[Entries taken from a collection]
-.-.-
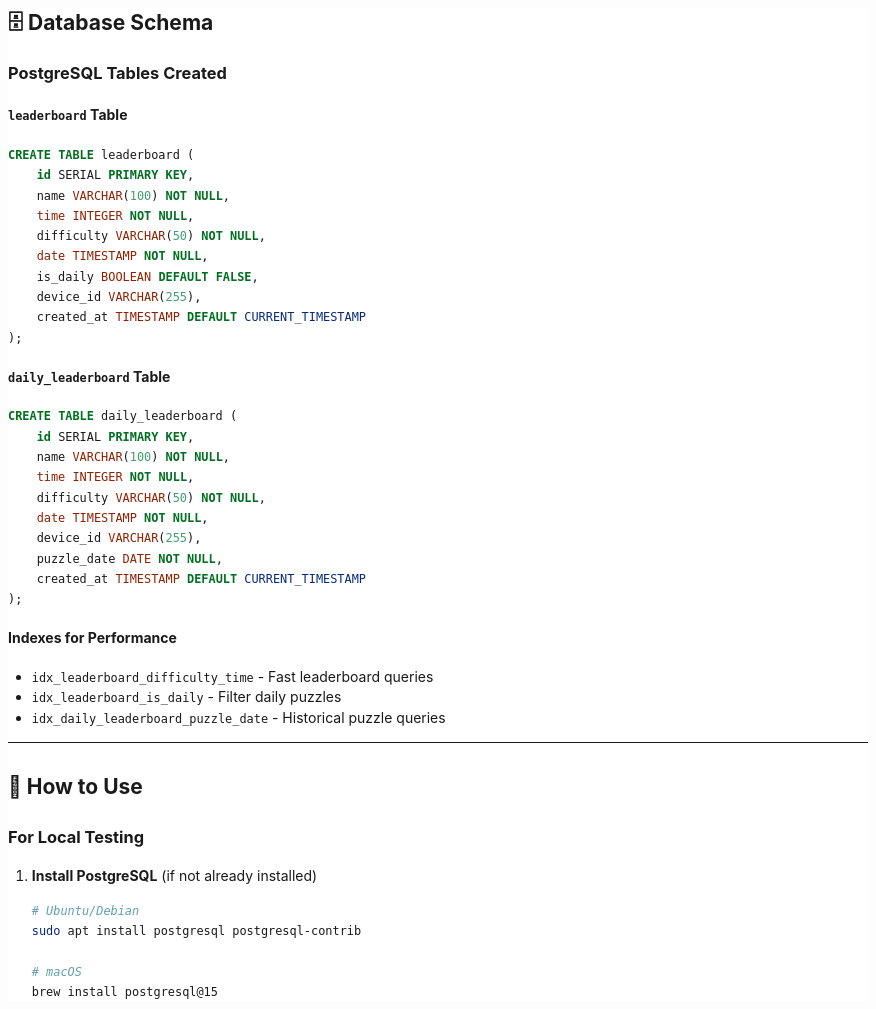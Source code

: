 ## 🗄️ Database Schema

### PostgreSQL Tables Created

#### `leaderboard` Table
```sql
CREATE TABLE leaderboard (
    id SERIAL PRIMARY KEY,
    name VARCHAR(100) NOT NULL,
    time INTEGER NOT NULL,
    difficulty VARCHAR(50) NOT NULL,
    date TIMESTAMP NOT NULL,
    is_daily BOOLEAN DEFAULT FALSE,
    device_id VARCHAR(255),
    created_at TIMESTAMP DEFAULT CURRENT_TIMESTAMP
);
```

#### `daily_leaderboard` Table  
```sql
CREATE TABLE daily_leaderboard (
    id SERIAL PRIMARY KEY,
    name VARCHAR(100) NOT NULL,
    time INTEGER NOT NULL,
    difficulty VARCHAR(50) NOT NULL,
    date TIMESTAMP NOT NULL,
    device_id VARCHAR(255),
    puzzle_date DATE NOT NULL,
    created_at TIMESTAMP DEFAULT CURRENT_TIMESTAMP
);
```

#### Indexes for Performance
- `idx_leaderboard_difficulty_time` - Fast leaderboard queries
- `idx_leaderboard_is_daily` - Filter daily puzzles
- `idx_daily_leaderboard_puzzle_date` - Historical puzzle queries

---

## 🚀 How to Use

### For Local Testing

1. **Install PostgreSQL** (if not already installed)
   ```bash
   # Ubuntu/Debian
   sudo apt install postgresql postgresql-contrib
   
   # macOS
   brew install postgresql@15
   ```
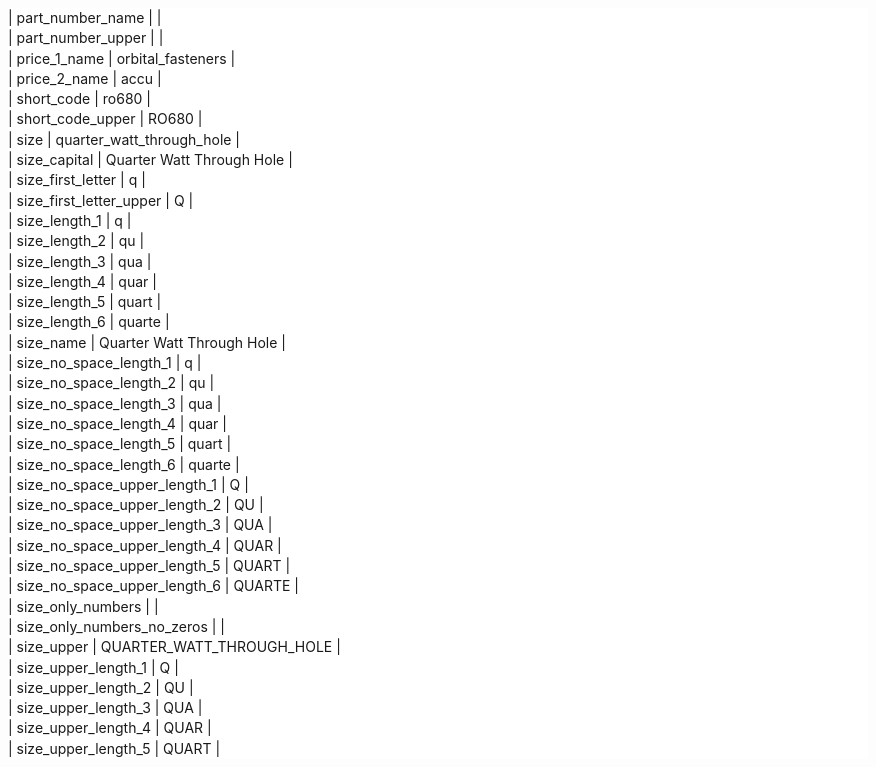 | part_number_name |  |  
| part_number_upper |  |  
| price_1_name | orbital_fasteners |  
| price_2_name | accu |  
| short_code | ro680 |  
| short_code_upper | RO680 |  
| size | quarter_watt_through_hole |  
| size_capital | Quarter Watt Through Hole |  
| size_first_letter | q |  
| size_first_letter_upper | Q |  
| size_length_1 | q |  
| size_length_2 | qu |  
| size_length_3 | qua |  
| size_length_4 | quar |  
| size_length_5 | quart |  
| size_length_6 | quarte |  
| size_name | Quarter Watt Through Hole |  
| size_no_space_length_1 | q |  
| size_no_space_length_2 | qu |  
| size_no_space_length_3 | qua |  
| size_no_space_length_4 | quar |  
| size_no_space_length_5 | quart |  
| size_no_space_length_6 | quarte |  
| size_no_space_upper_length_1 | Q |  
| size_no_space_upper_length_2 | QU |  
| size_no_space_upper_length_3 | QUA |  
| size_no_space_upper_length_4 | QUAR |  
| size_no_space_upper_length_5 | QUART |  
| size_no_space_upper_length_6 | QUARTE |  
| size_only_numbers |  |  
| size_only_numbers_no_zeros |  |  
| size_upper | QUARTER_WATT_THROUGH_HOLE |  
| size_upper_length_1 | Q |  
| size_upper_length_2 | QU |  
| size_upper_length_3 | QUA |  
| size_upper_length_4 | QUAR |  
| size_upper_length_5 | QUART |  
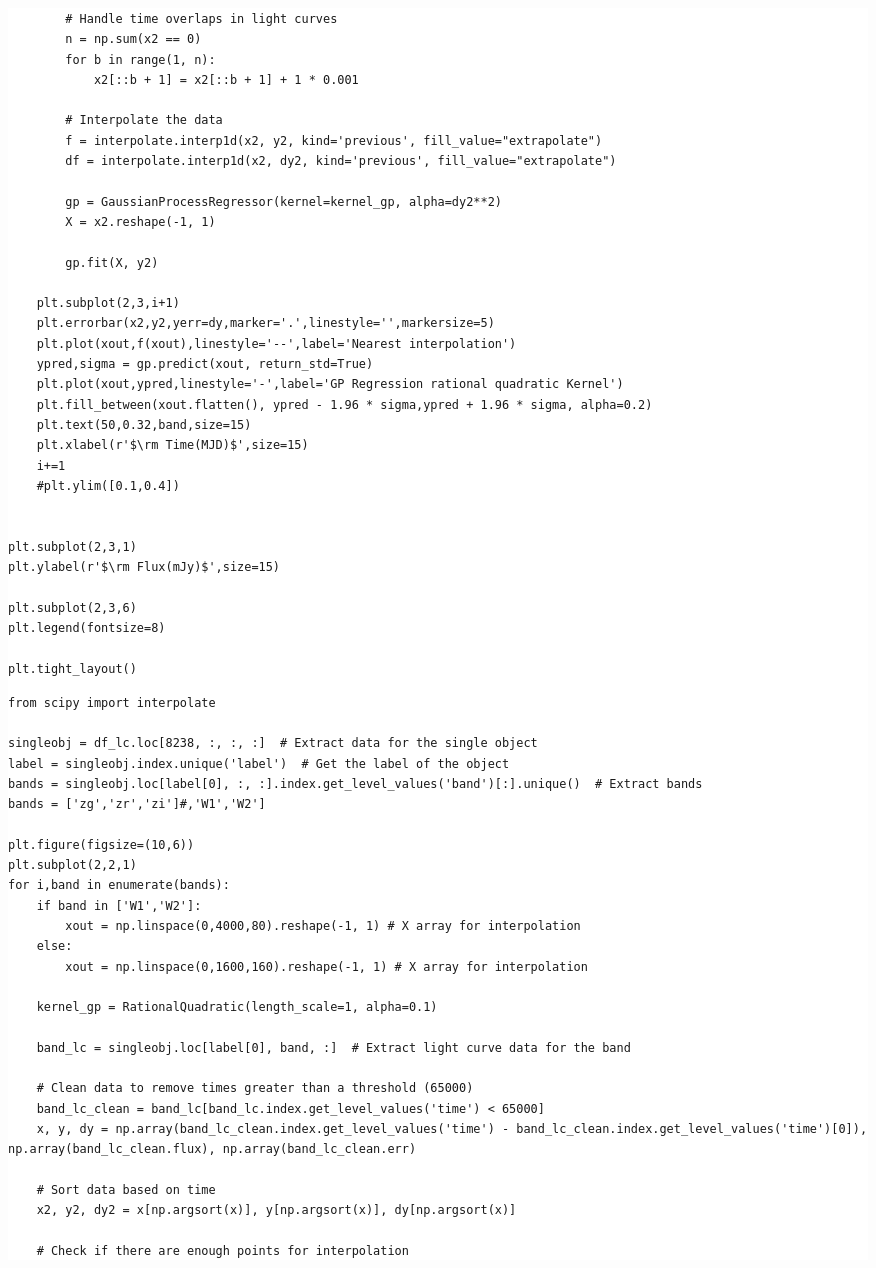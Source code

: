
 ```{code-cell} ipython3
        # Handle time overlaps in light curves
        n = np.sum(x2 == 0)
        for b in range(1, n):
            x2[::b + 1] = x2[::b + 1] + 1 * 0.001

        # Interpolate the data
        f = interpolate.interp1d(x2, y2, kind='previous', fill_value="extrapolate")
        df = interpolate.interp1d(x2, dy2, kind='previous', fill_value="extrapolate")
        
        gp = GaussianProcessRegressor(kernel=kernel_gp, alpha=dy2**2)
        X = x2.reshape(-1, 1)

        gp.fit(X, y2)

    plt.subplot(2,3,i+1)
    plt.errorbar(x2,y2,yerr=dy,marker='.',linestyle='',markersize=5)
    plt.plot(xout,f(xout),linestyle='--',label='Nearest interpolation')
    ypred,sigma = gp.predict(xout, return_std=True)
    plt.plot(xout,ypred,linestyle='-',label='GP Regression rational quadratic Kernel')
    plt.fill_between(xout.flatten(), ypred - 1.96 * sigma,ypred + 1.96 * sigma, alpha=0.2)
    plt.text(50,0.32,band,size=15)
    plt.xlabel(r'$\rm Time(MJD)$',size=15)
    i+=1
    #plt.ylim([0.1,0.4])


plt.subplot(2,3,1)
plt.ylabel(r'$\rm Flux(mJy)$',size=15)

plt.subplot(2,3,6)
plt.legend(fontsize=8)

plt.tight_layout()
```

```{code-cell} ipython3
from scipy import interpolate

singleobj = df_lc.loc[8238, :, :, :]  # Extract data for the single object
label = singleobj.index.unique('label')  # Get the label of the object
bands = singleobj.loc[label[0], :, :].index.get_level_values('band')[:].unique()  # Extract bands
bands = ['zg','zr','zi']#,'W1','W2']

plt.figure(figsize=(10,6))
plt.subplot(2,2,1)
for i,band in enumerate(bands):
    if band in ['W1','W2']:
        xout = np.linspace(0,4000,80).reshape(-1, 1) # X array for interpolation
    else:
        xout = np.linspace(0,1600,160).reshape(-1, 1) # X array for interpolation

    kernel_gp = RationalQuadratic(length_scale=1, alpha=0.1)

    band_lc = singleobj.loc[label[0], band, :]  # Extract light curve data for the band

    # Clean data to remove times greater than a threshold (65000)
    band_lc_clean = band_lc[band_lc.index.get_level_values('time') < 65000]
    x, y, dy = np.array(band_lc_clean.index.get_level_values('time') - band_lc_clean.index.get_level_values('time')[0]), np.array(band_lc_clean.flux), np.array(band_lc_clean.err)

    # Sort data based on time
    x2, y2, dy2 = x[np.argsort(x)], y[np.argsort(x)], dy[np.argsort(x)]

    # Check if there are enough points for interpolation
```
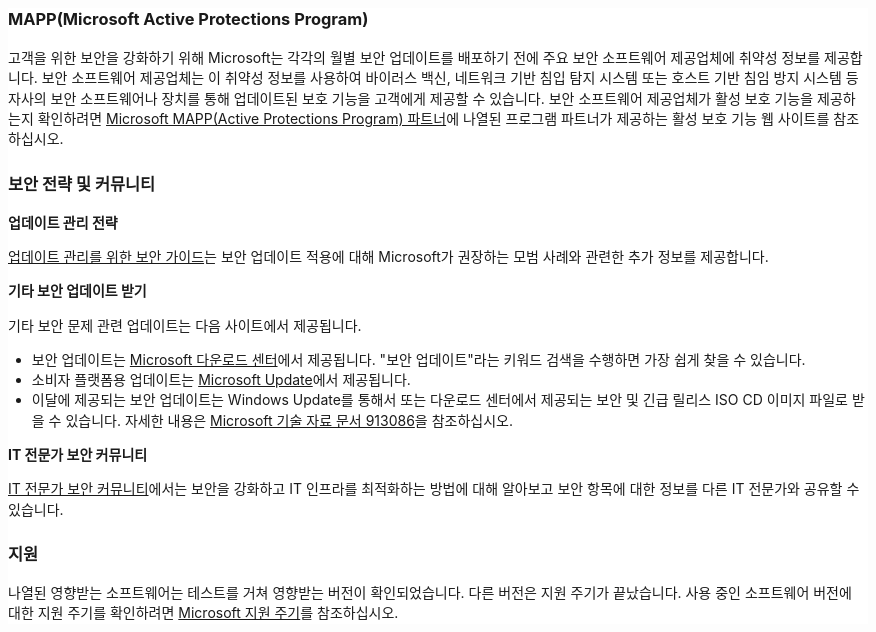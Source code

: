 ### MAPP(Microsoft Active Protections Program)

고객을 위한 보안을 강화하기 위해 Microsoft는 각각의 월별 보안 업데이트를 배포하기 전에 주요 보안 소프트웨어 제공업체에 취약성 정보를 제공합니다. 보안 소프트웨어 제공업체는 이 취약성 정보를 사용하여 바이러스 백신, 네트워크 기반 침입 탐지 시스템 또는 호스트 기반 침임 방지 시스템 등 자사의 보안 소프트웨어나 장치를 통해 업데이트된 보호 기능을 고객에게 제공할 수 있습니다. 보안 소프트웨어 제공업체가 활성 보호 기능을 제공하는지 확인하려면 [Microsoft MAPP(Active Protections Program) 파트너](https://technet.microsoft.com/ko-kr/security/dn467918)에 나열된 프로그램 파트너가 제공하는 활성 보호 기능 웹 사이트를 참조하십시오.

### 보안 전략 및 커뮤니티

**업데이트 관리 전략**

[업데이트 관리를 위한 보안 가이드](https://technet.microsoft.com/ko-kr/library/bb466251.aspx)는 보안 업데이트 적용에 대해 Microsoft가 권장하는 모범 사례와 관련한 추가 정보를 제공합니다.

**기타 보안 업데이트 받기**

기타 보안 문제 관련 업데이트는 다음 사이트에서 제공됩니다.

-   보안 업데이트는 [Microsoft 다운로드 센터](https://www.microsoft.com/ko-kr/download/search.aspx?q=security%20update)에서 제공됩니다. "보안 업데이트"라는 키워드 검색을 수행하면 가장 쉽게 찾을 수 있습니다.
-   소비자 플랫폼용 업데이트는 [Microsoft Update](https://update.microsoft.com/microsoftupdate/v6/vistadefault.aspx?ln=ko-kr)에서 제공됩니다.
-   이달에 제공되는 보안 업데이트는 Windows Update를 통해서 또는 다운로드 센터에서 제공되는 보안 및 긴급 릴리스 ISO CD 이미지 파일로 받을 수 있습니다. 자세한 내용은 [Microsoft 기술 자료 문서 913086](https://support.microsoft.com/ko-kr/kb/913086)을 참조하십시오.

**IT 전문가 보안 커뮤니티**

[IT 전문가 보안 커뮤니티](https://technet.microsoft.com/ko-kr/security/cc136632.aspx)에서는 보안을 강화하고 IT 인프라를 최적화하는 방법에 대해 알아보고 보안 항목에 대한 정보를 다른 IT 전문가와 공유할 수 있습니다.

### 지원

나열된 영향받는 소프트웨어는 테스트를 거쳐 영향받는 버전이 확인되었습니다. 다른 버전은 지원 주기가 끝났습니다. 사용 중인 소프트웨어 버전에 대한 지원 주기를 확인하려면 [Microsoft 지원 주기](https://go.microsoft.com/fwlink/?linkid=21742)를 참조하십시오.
-.-.-
> _Exercise prompt_:
Among the entries above, copy exactly only the lines starting with the one containing "size_length_1 | q |" and going through the one containing "size_no_space_length_1 | q |", both ends included.

> _Answer for the task_:
| size_length_1 | q |  
| size_length_2 | qu |  
| size_length_3 | qua |  
| size_length_4 | quar |  
| size_length_5 | quart |  
| size_length_6 | quarte |  
| size_name | Quarter Watt Through Hole |  
| size_no_space_length_1 | q |  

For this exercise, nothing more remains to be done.